Journal of Neuroscience, Vol 12, 2403-2416, Copyright © 1992 by Society for Neuroscience
A parsimonious description of motoneuron dendritic morphology using computer simulation
RE Burke, WB Marks and B Ulfhake
Laboratory of Neural Control, National Institute of Neurological Disorders and Stroke, National Institutes of Health, Bethesda, Maryland 20892.

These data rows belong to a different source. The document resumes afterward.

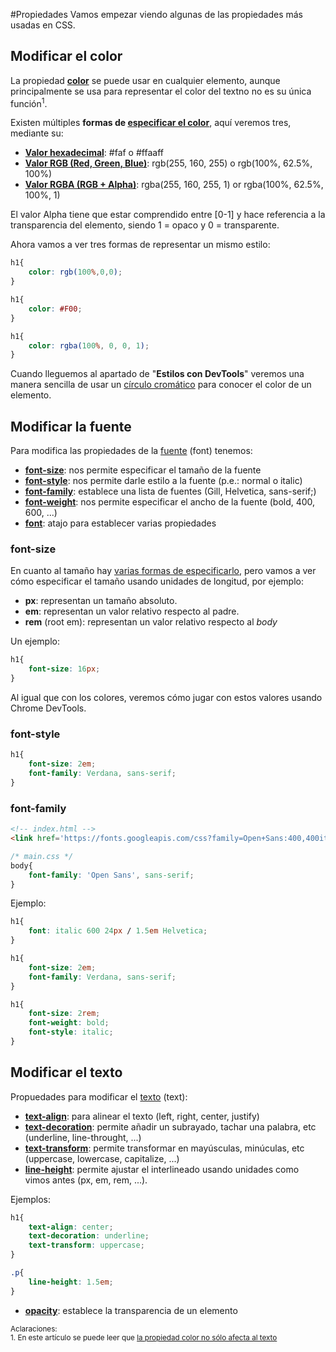 #Propiedades
Vamos empezar viendo algunas de las propiedades más usadas en CSS.

## Modificar el color

La propiedad **[color](https://www.w3.org/wiki/CSS/Properties/color)** se puede usar en cualquier elemento, aunque principalmente se usa para representar el color del textno no es su única función<sup>1</sup>.

Existen múltiples **formas de [especificar el color](https://www.w3.org/wiki/CSS/Properties/color#Values)**, aquí veremos tres, mediante su:

* **[Valor hexadecimal](https://www.w3.org/wiki/CSS/Properties/color/RGB)**: #faf o #ffaaff
* **[Valor RGB (Red, Green, Blue)](https://www.w3.org/wiki/CSS/Properties/color/RGB)**: rgb(255, 160, 255) o rgb(100%, 62.5%, 100%)
* **[Valor RGBA (RGB + Alpha)](https://www.w3.org/wiki/CSS/Properties/color/RGBA)**: rgba(255, 160, 255, 1) or rgba(100%, 62.5%, 100%, 1)

El valor Alpha tiene que estar comprendido entre [0-1] y hace referencia a la transparencia del elemento, siendo 1 = opaco y 0 = transparente.

Ahora vamos a ver tres formas de representar un mismo estilo:

```css
h1{
    color: rgb(100%,0,0);
}
```

```css
h1{
    color: #F00;
}
```

```css
h1{
    color: rgba(100%, 0, 0, 1);
}
```

Cuando lleguemos al apartado de "**Estilos con DevTools**" veremos una manera sencilla de usar un [círculo cromático](https://es.wikipedia.org/wiki/C%C3%ADrculo_crom%C3%A1tico) para conocer el color de un elemento.

##  Modificar la fuente

Para modifica las propiedades de la [fuente](https://www.w3.org/wiki/CSS/Properties#Font) (font) tenemos:

* **[font-size](https://www.w3.org/wiki/CSS/Properties/font-size)**: nos permite especificar el tamaño de la fuente
* **[font-style](https://www.w3.org/wiki/CSS/Properties/font-style)**: nos permite darle estilo a la fuente (p.e.: normal o italic)
* **[font-family](https://www.w3.org/wiki/CSS/Properties/font-family)**: establece una lista de fuentes (Gill, Helvetica, sans-serif;)
* **[font-weight](https://www.w3.org/wiki/CSS/Properties/font-weight)**: nos permite especificar el ancho de la fuente (bold, 400, 600, ...)
* **[font](https://www.w3.org/wiki/CSS/Properties/font)**: atajo para establecer varias propiedades

### font-size
En cuanto al tamaño hay [varias formas de especificarlo](https://www.w3.org/Style/Examples/007/units.en.html), pero vamos a ver cómo especificar el tamaño usando unidades de longitud, por ejemplo: 

* **px**: representan un tamaño absoluto.
* **em**: representan un valor relativo respecto al padre.
* **rem** (root em): representan un valor relativo respecto al *body*

Un ejemplo:
```css
h1{
    font-size: 16px;
}
```

Al igual que con los colores, veremos cómo jugar con estos valores usando Chrome DevTools.

### font-style

```css
h1{
    font-size: 2em;
    font-family: Verdana, sans-serif;
}
```

### font-family

```html
<!-- index.html -->
<link href='https://fonts.googleapis.com/css?family=Open+Sans:400,400italic,600italic,700' rel='stylesheet' type='text/css'>
```

```css
/* main.css */
body{
    font-family: 'Open Sans', sans-serif;
}
```

Ejemplo:

```css
h1{
    font: italic 600 24px / 1.5em Helvetica;
}
```

```css
h1{
    font-size: 2em;
    font-family: Verdana, sans-serif;
}
```

```css
h1{
    font-size: 2rem;
    font-weight: bold;
    font-style: italic;
}
```

## Modificar el texto

Propuedades para modificar el [texto](https://www.w3.org/wiki/CSS/Properties#Text) (text):

* **[text-align](https://www.w3.org/wiki/CSS/Properties/text-align)**: para alinear el texto (left, right, center, justify)
* **[text-decoration](https://www.w3.org/wiki/CSS/Properties/text-decoration)**: permite añadir un subrayado, tachar una palabra, etc (underline, line-throught, ...)
* **[text-transform](https://www.w3.org/wiki/CSS/Properties/text-transform)**: permite transformar en mayúsculas, minúculas, etc (uppercase, lowercase, capitalize, ...)
* **[line-height](https://www.w3.org/wiki/CSS/Properties/line-height)**: permite ajustar el interlineado usando unidades como vimos antes (px, em, rem, ...).

Ejemplos:

```css
h1{
    text-align: center;
    text-decoration: underline;
    text-transform: uppercase;
}
```

```css
.p{
    line-height: 1.5em;
}
```

* **[opacity](https://www.w3.org/wiki/CSS/Properties/opacity)**: establece la transparencia de un elemento

<small>Aclaraciones:</small><br>
<small>1. En este artículo se puede leer que [la propiedad color no sólo afecta al texto](http://www.sitepoint.com/12-little-known-css-facts/#the-color-property-isnt-just-for-text)</small><br>
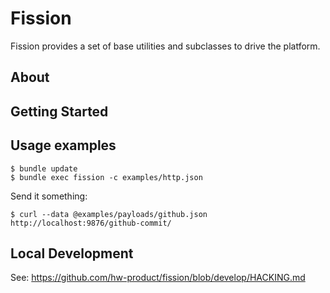 # Fission

Fission provides a set of base utilities and subclasses to drive the platform.

## About

## Getting Started

## Usage examples

```
$ bundle update
$ bundle exec fission -c examples/http.json
```

Send it something:

```
$ curl --data @examples/payloads/github.json http://localhost:9876/github-commit/
```

## Local Development
See: https://github.com/hw-product/fission/blob/develop/HACKING.md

Most quantitative descriptions of neuronal dendrite morphology involve
tabulations of measurements and correlations among them. The present work
is an attempt to extract from such data a parsimonious set of parameters
that are sufficient to describe the quantitative features of individual and
pooled dendrites, including their statistical variability. A relatively
simple stochastic (Monte Carlo) model was devised to simulate branching
dendritic trees. The necessary parameters were then derived directly from
measurements of 64 completely reconstructed dendrites belonging to six
gastrocnemius alpha- motoneurons, labeled by intracellular injection of
HRP. Comparison of actual and simulated dendrites was used to guide the
process of parameter extraction. The model included only two processes, one
to generate individual branches given their starting diameters and the
second to select starting diameters for the daughter branches produced at
dichotomous branching points. The stochastic process for branch generation
was controlled by probability functions for branching (Pbr) and for
terminating (Ptrm), together with a constant rate of branch taper. All
model parameters were fixed by motoneuron measurements except for branch
taper rate, which was allowed to vary within limits consistent with
observed taper rates in order to generate the appropriate total number of
branches. The simplest model (model 1), in which Pbr and Ptrm depended only
on local branch diameter, produced simulated dendrites that fit many, but
not all, characteristics of actual motoneuron dendrites. Two additional
properties produced significant improvements in the fit: (1) a small but
significant dependence of daughter diameters on the normalized starting
diameter of the parent branch, and (2) a dependence of Pbr and Ptrm on
distance from the soma as well as on local branch diameter. The process of
developing this model revealed unsuspected relations in the original data
that suggest the existence of fundamental mechanisms for morphological
control. The final model succinctly describes a large amount of data and
will enable quantitative comparisons between the dendritic structures of
different types of neurons, regardless of their relative sizes.